There is no force in these propositions. The Act of 1895, entitled "Delinquent Taxes," with reference to which this suit was brought, deals not only with delinquent back taxes to 1885, but future delinquent taxes, inclusive of those of 1895, the year in which the act was passed. Both its caption and body show this. Down to section 10 of this act provision is made for collection of taxes back of 1895. The taxes for which this suit is brought (due and delinquent after the passage of the act) are more especially contemplated and dealt with by section 10. This section does not make the "delinquent tax record" as prepared by the Comptroller the basis of or a prerequisite for proceedings to enforce the same, as appears to be the case in respect to taxes prior to 1895. See secs. 4, 5, and 6 of the Act. Section 10 evidently refers to future taxes, and provides for the preparation of a delinquent list by the county officers. This was done in this case. We see in the record an admission that the assessment roll was regular in all respects; that the tax collector made up the delinquent list *93 for 1895 according to law, and filed a certified copy thereof with the county clerk and sent one to the Comptroller; that the county clerk and Comptroller entered said list in the delinquent tax record; that the Commissioners Court examined said list, corrected errors in same, and caused the correction to be made upon the delinquent tax record of the county and notified the Comptroller of such correction, and that said delinquent tax list was in all respects in accordance with law and approved by the Commissioners Court, and showed that defendant's lands, as described in the petition, were delinquent for 1895, and when this delinquent tax record was introduced in evidence, it was admitted that it was in all respects according to law. Thus, under the provisions of section 10 of said act, a prima facie case was made.

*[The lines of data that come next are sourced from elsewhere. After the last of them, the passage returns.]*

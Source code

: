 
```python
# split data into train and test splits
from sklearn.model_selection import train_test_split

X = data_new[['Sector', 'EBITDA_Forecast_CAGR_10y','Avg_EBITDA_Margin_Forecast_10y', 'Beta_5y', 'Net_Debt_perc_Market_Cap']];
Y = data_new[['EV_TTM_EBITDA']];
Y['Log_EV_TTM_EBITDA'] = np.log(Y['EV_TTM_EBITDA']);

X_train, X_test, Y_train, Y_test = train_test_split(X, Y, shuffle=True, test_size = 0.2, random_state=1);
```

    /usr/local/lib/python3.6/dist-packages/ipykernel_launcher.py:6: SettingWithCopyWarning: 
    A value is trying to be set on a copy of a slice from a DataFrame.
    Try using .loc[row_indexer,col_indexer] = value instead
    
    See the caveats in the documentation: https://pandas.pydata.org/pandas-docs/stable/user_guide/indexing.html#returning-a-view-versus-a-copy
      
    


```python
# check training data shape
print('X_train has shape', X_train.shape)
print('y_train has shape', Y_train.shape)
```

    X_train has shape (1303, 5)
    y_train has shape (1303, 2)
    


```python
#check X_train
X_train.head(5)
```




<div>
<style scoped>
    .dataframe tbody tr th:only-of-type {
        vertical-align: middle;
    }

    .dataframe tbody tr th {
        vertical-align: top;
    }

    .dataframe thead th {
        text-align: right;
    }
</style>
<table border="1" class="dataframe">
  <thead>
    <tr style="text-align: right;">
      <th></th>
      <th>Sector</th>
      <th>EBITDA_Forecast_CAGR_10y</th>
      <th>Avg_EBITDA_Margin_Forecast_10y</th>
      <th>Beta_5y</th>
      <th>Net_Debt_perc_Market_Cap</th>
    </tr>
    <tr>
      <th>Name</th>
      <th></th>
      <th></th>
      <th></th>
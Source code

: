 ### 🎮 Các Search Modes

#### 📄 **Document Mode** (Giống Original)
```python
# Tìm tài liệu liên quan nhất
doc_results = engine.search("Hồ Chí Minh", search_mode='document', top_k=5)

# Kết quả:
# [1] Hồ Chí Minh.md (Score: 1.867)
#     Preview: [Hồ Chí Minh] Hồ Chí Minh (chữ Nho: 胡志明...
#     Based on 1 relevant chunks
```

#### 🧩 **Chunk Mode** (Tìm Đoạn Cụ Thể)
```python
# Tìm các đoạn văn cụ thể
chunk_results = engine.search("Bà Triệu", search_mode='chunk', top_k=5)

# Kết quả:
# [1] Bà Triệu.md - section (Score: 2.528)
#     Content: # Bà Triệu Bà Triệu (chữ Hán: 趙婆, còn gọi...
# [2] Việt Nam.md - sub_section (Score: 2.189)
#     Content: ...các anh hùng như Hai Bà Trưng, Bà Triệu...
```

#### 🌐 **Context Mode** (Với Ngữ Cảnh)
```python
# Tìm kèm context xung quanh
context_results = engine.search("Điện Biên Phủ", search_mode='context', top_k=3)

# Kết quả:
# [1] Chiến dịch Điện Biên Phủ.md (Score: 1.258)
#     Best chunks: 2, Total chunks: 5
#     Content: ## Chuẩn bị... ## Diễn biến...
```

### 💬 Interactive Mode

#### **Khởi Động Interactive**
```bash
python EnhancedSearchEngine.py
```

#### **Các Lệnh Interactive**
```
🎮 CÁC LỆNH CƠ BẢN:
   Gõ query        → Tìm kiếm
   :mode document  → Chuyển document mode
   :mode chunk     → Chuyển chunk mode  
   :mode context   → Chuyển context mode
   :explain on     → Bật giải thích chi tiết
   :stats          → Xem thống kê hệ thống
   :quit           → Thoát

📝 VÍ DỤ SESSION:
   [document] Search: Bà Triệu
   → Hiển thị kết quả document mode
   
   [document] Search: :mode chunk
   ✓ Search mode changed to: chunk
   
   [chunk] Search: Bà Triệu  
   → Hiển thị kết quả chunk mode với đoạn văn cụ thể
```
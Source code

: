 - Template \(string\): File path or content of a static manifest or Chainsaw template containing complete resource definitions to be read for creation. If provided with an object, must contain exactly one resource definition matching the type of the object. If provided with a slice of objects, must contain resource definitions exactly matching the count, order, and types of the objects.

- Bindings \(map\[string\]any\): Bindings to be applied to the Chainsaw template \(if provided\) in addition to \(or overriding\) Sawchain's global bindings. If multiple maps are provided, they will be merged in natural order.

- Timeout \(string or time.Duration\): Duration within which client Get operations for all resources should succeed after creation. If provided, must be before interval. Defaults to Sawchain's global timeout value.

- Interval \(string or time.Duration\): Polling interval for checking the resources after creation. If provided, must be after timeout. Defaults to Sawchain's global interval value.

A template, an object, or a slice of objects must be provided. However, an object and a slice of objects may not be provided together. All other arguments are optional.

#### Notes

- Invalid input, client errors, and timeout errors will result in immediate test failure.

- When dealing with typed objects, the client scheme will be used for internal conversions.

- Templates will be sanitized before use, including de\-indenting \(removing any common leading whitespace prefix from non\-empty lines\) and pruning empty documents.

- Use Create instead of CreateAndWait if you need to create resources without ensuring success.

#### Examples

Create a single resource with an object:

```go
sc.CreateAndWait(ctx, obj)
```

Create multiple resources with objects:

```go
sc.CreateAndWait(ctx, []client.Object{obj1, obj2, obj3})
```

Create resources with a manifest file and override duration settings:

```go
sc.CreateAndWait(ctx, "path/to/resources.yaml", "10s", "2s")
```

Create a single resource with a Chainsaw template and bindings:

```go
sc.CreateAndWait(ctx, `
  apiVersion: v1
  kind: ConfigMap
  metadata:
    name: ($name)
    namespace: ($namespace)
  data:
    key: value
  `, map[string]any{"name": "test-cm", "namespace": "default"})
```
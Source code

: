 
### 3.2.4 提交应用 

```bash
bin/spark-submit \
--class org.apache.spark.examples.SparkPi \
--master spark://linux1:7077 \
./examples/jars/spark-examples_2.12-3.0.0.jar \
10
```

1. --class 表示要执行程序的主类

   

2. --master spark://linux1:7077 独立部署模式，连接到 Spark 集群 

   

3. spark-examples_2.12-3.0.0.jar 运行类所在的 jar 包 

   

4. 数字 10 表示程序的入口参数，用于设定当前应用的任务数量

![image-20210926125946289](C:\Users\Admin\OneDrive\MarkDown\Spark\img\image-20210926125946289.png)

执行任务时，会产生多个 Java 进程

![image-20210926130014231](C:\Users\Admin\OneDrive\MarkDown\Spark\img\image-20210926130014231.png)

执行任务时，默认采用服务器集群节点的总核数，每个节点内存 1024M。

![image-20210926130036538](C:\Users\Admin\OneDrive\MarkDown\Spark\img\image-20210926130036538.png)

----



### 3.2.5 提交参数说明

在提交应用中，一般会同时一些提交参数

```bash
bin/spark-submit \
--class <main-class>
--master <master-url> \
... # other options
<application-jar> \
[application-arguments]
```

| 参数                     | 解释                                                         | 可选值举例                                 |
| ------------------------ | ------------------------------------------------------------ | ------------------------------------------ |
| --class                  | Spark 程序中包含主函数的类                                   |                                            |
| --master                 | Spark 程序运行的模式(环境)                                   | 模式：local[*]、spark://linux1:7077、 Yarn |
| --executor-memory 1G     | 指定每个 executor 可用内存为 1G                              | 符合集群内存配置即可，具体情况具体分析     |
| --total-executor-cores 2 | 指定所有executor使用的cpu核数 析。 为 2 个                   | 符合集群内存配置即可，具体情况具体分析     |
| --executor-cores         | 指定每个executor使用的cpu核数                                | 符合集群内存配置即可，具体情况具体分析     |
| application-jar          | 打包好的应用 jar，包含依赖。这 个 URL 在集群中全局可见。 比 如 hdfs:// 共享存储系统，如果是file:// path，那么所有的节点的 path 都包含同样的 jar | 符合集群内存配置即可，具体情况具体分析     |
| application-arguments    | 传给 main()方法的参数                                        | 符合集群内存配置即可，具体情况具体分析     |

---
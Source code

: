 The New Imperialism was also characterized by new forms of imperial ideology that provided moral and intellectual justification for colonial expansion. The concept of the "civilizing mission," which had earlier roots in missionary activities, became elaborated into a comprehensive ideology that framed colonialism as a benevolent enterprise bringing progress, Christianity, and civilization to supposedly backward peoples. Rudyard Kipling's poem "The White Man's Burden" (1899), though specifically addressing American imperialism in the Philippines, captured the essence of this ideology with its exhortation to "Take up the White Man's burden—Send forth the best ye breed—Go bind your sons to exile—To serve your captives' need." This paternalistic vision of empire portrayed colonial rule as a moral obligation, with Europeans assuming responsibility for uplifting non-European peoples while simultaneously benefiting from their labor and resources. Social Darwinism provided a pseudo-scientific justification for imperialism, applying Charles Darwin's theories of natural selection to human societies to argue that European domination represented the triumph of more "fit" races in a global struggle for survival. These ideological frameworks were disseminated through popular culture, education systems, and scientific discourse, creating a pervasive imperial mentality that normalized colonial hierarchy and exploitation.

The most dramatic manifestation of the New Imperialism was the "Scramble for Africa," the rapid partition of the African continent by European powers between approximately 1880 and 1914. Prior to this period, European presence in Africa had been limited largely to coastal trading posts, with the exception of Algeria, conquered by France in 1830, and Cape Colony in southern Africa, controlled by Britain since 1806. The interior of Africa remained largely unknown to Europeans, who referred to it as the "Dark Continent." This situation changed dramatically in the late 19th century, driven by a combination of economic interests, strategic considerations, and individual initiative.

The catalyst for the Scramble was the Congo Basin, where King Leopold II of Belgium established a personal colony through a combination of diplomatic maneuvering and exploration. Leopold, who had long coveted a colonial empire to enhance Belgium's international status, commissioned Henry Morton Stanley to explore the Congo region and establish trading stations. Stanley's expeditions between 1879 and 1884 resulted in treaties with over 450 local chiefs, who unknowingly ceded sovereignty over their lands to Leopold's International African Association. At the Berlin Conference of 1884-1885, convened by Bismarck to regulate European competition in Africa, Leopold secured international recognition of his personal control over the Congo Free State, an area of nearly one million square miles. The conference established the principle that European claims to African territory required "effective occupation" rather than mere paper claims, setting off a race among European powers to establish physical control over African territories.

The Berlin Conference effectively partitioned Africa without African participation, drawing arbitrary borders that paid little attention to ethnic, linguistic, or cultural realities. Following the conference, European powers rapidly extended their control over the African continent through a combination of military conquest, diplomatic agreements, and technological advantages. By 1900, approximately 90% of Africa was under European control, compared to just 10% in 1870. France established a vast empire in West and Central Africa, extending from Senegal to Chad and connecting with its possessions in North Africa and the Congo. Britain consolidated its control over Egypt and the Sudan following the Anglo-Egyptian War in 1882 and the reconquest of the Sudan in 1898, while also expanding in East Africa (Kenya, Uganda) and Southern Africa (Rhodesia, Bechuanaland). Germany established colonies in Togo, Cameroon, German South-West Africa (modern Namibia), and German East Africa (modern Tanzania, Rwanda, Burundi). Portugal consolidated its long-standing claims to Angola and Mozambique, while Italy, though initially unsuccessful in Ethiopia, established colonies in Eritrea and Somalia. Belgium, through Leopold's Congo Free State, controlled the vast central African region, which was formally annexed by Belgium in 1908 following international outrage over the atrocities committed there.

The provisions of chapter 5a do not nullify those of chapter 4. Revised Statutes, chapter 5a, affords an additional or further remedy in the collection of taxes. Section 2 of article 5a, it seems to us, makes this clear. Although a sale may have been made by the collector to the State under article 4, the lien continues to exist on the land for the taxes, which may be foreclosed under article 5a. At all events, article 5a provides a remedy which was originally and properly resorted to in this instance.

The next proposition is, that this being a suit by the State alone, the plaintiff could, in any event, only recover taxes due the State and not those due the county. The act has reference to both the State and county taxes, and section 6 of the act provides that the suit shall be filed in the name of the State of Texas.

The next is, that "the pleading, proof, and judgment all being for a lump or bulk sum against eighty-one different tracts, the judgment should be reversed and the cause dismissed. It being shown by the entire record that the tax was not assessed against each tract separately, but is based on a claim of a bulk amount of $684.27, which is charged to be a lien upon the whole eighty-one tracts and foreclosed in bulk against the whole eighty-one tracts, an illegal assessment is shown, upon which no recovery could lawfully be had, and the judgment should be reversed and the suit dismissed."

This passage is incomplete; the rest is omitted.